Exercise aim:
Please repeat exactly the lines below from the one containing "- будет иметь" down to the one containing "Таких криетеров не", both included, and nothing else.

Entries supplied:
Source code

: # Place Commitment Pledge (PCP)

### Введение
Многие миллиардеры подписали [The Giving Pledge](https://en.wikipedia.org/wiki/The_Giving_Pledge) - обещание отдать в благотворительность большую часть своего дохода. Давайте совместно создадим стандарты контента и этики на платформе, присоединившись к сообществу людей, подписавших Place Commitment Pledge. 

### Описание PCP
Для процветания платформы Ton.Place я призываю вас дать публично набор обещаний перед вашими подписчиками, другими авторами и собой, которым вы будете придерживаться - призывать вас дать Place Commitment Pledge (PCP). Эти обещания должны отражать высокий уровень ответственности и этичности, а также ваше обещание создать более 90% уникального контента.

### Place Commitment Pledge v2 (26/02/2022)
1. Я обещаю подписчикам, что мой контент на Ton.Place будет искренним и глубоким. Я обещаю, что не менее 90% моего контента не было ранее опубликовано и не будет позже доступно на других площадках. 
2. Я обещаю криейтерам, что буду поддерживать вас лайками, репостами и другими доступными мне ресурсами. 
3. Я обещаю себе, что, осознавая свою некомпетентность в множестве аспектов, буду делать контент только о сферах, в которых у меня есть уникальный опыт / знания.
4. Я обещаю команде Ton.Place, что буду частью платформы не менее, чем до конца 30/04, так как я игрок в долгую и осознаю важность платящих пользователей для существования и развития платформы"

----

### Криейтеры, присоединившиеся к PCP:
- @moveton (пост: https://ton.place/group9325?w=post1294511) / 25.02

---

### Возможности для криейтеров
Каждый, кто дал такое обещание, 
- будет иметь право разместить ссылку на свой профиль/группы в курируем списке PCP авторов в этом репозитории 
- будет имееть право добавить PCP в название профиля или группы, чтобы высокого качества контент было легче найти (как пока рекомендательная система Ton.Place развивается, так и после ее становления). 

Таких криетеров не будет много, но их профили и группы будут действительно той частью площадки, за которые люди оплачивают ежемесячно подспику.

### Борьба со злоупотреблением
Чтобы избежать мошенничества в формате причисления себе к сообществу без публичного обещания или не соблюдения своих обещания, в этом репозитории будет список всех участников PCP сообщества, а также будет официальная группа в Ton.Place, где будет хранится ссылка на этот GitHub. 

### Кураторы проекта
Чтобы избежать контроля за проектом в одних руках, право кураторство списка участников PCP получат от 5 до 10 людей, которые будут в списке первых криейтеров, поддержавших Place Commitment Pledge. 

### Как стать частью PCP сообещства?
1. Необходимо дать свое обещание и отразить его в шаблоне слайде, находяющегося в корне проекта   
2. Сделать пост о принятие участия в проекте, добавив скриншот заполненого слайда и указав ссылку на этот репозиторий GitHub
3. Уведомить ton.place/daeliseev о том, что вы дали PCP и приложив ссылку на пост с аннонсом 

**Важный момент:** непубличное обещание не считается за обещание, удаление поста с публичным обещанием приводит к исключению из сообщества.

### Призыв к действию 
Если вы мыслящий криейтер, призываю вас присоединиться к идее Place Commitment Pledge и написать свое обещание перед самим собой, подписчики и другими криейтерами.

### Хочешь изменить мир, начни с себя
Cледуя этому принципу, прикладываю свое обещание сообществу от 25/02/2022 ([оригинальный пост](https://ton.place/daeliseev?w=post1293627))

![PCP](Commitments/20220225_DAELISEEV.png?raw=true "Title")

Final answer:
- будет иметь право разместить ссылку на свой профиль/группы в курируем списке PCP авторов в этом репозитории 
- будет имееть право добавить PCP в название профиля или группы, чтобы высокого качества контент было легче найти (как пока рекомендательная система Ton.Place развивается, так и после ее становления). 

Таких криетеров не будет много, но их профили и группы будут действительно той частью площадки, за которые люди оплачивают ежемесячно подспику.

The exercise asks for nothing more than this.